La morte di un papa attiva un protocollo secolare, regolato dalla Universi Dominici Gregis, la costituzione apostolica della Chiesa cattolica promulgata da Giovanni Paolo II nel 1996. Dopo il decesso, accertato dal medico e confermato dal cardinale camerlengo, inizia la sede vacante. Il camerlengo sigilla gli appartamenti papali e gestisce l’amministrazione. Seguono i novendiali, nove giorni di lutto, mentre i cardinali si riuniscono in congregazioni generali per organizzare il conclave. I cardinali elettori (tutti sotto gli 80 anni, come stabilito da Papa Paolo VI) votano nella Cappella Sistina fino a raggiungere i due terzi dei consensi. La fumata bianca annuncia l’elezione, seguita dall’Habemus Papam. Ad oggi il Collegio Cardinalizio conta 135 elettori: 20 in più rispetto ai 115 delle tornate precedenti, che portarono all’elezione di Ratzinger prima e di Bergoglio poi. Dall’Europa provengono ben 55 cardinali elettori (pari al 40,7%), ma Asia, Africa e America Latina sono più rappresentate rispetto al 2013 (quando l’Europa aveva il 52,2% dei porporati elettori). Francesco, creando il 77% degli attuali elettori, ha dunque reso la Chiesa meno eurocentrica.

Quali papabili?

Il conclave per il successore di Francesco, che dovrebbe tenersi tra il 5 e il 10 maggio, sarà cruciale. A poche ore dalla dipartita di Bergoglio, già circolano diversi nomi, alcuni dei quali riflettono la globalizzazione della Chiesa e il progressivo decentramento del cattolicesimo rispetto all’Europa. Tra i papabili ‘romani’ spiccano i nomi del cardinale Pietro Parolin, segretario di Stato e capo della diplomazia vaticana sotto Bergoglio, che garantirebbe una certa continuità. Il filippino Luis Antonio Tagle, prefetto del Dicastero per l’Evangelizzazione, potrebbe essere il primo papa asiatico, incarnando il dinamismo del cattolicesimo in Asia e diventando così il secondo papa del Sud Globale dopo Francesco.

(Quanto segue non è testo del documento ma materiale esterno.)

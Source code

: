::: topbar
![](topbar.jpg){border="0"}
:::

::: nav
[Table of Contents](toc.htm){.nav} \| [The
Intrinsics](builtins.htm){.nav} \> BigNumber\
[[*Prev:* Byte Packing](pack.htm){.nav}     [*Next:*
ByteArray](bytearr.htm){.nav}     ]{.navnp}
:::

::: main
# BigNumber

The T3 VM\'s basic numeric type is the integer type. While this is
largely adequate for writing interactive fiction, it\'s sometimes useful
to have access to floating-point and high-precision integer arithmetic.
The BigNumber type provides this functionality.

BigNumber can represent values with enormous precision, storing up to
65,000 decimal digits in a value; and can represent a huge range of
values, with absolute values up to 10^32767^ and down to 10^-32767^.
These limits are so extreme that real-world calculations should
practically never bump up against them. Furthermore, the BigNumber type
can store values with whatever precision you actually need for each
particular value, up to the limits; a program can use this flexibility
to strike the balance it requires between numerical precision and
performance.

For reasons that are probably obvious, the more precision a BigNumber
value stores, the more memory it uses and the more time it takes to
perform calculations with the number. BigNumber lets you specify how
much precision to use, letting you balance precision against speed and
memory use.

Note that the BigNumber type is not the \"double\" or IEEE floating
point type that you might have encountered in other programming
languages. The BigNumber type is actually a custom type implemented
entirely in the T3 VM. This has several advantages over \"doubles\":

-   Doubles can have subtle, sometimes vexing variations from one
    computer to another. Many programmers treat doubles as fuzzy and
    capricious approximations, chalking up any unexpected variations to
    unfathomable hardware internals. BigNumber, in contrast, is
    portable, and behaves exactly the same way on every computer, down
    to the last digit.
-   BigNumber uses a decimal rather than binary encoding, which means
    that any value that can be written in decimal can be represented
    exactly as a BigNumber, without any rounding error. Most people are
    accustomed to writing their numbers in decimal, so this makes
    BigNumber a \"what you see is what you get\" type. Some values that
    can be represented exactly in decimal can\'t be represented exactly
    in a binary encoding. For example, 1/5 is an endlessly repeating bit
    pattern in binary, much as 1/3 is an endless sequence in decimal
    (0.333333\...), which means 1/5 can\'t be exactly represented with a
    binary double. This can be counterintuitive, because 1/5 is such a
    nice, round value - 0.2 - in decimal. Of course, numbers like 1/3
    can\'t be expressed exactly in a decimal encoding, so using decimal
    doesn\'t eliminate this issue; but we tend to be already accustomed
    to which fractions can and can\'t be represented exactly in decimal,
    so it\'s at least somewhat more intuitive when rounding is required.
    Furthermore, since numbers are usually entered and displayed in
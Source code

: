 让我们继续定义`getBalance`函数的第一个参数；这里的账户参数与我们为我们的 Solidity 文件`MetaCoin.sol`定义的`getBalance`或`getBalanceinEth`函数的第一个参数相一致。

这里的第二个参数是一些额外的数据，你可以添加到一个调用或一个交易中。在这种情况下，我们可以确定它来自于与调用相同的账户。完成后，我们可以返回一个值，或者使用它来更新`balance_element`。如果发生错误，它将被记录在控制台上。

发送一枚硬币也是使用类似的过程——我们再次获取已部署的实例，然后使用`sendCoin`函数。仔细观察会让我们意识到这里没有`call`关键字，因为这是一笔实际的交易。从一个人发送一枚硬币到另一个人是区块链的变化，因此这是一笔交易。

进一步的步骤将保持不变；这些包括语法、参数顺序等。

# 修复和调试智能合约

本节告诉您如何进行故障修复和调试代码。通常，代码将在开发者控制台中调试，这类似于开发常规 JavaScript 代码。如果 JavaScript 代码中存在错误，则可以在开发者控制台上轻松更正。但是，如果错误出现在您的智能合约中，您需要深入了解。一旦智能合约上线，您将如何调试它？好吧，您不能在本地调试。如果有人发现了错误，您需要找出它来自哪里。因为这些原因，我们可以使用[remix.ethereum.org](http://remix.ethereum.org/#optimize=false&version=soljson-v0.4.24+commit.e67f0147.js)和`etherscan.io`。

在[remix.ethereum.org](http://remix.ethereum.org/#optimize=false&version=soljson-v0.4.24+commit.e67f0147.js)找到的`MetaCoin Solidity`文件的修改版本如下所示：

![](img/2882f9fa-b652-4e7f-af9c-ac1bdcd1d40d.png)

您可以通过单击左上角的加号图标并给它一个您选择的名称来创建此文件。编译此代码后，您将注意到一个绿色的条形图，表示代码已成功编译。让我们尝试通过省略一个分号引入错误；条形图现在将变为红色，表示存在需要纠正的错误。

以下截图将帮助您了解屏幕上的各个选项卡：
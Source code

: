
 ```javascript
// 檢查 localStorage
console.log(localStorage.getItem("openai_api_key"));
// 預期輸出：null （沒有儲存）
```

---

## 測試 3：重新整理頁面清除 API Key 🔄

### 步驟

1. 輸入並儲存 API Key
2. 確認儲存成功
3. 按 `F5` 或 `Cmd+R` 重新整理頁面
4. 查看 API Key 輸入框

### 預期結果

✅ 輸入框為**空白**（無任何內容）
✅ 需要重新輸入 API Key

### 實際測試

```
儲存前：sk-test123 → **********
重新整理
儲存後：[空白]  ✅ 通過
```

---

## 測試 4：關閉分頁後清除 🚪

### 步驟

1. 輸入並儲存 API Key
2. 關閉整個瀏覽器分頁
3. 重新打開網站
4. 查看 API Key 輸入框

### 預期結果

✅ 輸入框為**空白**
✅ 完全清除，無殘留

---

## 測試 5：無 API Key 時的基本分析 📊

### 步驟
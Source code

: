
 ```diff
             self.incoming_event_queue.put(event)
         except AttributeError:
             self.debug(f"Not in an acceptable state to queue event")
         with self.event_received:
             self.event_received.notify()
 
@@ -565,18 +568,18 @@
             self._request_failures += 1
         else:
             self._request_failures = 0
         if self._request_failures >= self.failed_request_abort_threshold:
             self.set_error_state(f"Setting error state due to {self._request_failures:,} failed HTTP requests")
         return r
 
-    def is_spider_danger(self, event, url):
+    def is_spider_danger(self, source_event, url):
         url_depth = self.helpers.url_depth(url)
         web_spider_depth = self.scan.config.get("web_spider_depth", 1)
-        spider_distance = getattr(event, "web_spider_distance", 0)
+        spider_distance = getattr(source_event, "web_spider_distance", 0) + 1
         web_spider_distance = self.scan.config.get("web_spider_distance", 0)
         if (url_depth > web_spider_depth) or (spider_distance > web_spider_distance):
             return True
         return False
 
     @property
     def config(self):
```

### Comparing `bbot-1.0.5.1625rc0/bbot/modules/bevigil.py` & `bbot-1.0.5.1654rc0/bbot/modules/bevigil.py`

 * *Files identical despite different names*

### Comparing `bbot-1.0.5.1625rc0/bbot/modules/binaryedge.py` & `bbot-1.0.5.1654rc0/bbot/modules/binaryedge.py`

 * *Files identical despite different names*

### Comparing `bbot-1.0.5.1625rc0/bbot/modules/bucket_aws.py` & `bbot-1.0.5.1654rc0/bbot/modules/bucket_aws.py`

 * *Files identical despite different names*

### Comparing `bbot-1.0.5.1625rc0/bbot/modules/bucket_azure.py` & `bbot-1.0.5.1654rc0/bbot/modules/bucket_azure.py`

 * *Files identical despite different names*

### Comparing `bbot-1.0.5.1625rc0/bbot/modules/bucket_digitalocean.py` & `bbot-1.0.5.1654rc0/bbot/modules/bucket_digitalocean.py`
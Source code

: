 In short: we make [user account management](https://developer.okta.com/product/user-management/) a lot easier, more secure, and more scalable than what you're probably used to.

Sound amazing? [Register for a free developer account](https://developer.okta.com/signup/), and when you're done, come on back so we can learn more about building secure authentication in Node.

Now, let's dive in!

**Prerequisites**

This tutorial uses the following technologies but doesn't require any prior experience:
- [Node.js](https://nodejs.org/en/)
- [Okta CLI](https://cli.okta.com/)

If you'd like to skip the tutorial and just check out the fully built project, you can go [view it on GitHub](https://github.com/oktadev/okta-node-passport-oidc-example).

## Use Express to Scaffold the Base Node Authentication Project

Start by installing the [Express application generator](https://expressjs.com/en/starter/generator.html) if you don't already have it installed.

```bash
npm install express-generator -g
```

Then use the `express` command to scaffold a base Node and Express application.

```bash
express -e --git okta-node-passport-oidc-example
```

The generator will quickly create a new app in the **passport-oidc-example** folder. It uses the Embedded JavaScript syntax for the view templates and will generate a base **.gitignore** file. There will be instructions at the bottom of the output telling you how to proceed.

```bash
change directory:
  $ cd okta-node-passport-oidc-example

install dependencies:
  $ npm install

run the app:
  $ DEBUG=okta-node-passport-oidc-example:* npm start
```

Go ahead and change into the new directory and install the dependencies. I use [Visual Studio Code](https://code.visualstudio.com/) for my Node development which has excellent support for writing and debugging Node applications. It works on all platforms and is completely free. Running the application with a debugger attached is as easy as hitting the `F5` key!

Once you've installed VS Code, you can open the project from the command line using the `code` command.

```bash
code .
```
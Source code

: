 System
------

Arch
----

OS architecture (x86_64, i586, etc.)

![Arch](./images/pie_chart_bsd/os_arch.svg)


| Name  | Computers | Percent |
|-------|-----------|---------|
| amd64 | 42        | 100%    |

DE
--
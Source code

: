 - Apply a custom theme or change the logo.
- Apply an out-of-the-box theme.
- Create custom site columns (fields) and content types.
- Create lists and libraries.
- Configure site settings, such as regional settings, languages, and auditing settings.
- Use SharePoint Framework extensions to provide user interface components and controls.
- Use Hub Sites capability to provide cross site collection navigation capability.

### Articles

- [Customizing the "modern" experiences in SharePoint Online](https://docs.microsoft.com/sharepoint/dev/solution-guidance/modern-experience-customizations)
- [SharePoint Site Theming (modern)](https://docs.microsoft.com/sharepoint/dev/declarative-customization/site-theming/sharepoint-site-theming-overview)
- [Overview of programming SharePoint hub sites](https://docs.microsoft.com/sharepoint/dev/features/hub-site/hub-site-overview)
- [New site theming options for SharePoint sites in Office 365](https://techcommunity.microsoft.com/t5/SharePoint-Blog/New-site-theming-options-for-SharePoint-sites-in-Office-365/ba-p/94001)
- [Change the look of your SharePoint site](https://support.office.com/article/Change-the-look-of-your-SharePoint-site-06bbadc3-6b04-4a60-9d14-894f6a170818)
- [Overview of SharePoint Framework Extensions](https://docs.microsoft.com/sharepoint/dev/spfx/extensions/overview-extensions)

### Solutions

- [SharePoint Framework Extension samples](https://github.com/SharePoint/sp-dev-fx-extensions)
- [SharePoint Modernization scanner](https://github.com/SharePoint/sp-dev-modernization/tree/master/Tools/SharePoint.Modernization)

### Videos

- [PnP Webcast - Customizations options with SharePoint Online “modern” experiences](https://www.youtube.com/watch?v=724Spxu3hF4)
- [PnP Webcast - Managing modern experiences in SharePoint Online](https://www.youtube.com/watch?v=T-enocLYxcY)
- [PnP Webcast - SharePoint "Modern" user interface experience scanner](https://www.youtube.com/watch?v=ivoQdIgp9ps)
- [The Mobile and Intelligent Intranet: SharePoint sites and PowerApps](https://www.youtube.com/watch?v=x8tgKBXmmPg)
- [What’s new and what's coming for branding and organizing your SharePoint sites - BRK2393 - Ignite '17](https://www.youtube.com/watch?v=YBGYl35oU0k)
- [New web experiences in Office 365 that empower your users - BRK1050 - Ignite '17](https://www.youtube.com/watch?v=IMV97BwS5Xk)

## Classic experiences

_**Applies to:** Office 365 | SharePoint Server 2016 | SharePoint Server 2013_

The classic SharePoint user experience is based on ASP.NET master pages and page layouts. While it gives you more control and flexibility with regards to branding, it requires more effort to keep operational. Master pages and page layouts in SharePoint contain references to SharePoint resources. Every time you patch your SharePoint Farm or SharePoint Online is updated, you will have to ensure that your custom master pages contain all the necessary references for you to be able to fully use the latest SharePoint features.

L’ungherese Péter Erdő rappresenterebbe l’Europa centrale, mentre il ghanese Peter Turkson, cancelliere della Pontificia Accademia delle Scienze, simboleggerebbe l’Africa, continente chiave per la Chiesa di oggi sia a livello spirituale che, soprattutto, demografico. Ognuno di questi candidati, ammesso che uno di loro ascenda effettivamente al Soglio pontificio, riflette il peso geopolitico e il retroterra culturale del proprio continente nel mondo di oggi: l’Europa cerca stabilità, l’Asia espansione, l’Africa centralità. La scelta, dunque, dovrà bilanciare l’eredità di Francesco con nuove priorità globali.